Over the week-end I read The artist and the mathematician (subtitle : The story of Nicolas Bourbaki, the genius mathematician who never existed) by Amir D. Aczel.

Whereas the central character of the book should be Bourbaki, it focusses more on two of Bourbaki’s most colorful members, André Weil and Alexander Grothendieck, and the many stories and myths surrounding them.

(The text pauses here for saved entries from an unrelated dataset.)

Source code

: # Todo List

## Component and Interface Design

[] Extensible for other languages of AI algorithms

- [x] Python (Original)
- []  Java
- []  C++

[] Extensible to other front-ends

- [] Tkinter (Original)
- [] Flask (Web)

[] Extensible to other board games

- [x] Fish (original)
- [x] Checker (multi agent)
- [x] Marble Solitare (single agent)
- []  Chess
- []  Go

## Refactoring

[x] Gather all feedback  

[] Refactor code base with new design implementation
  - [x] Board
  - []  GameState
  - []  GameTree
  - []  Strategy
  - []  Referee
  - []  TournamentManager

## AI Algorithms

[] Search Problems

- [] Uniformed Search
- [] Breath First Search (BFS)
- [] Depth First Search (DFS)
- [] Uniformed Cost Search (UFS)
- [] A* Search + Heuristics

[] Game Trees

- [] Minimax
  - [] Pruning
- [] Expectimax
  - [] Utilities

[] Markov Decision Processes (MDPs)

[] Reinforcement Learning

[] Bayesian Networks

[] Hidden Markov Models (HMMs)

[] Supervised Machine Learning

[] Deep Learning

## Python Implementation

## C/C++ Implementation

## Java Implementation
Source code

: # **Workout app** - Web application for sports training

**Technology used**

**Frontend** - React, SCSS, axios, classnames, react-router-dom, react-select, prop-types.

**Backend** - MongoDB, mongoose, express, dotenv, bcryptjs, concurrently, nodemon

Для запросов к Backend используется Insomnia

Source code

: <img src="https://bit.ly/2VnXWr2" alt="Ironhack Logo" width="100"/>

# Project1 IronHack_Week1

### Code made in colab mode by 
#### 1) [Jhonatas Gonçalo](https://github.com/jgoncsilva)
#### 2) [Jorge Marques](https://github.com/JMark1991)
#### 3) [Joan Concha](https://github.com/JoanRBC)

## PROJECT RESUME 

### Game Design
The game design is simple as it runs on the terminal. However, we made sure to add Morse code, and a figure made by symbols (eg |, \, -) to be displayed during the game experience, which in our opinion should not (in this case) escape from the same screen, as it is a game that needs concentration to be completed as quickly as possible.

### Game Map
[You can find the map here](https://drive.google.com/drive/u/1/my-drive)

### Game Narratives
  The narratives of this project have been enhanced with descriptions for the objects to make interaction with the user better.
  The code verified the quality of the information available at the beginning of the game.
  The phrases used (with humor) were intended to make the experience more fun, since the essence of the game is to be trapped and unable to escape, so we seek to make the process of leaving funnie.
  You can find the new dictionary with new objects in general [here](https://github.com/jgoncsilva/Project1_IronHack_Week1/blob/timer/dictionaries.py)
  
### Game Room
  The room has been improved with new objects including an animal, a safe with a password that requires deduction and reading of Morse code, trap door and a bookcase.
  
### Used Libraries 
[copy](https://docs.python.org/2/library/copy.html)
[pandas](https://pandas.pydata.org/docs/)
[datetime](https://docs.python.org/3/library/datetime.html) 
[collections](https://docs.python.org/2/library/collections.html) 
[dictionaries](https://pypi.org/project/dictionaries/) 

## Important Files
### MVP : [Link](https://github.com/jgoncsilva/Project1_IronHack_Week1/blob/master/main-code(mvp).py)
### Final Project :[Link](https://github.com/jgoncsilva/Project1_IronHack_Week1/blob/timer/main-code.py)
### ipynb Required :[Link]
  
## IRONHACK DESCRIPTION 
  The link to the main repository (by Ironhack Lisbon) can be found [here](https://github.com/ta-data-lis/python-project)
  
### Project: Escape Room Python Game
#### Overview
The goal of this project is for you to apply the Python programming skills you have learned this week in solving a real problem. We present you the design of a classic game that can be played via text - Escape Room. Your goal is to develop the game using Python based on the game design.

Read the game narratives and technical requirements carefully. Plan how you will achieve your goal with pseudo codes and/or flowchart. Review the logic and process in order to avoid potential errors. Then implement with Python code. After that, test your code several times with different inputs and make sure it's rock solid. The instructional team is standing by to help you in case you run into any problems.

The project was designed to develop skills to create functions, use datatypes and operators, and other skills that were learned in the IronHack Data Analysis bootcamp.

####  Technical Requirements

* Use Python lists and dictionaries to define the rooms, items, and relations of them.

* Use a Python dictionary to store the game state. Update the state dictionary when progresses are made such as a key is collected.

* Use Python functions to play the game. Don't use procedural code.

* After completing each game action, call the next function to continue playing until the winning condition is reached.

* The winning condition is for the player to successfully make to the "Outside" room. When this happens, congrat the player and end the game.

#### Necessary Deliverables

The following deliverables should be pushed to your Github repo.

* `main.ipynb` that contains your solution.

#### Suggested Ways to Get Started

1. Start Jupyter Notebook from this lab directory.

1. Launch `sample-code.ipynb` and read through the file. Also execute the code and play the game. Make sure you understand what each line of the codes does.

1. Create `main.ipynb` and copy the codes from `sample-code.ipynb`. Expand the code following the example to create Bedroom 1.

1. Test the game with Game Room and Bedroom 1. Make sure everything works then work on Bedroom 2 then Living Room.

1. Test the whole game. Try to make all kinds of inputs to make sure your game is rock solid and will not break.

The opening chapter (‘The Disappearance’) describes the Grothendieck’s early years (based on the excellent paper by Allyn Jackson Comme Appelé du Néant ) and his disappearance in the Pyrenees in the final years of last century. The next chapter (‘An Arrest in Finland’) recount the pre-WW2 years of Weil and the myth of his arrest in Finland and his near escape from execution (based on Weil’s memoires The Apprenticeship of a Mathematician). Chapter seven (‘The Café’) describes the first 10 proto-Bourbaki meetings following closely the study ‘A Parisian Café and Ten Proto-Bourbaki Meetings (1934-1935)‘ by Liliane Beaulieu. Etc. etc.

All the good ‘Bourbaki’-stories get a place in this book, not always historically correct. For example, on page 90 it is suggested that all of the following jokes were pulled at the Besse-conference, July 1935 : the baptizing of Nicolas, the writing of the Comptes-Rendus paper, the invention of the Bourbaki-daughter Betti and the printing of the wedding invitation card. In reality, all of these date from much later, the first two from the autumn of 1935, the final two no sooner than april 1939…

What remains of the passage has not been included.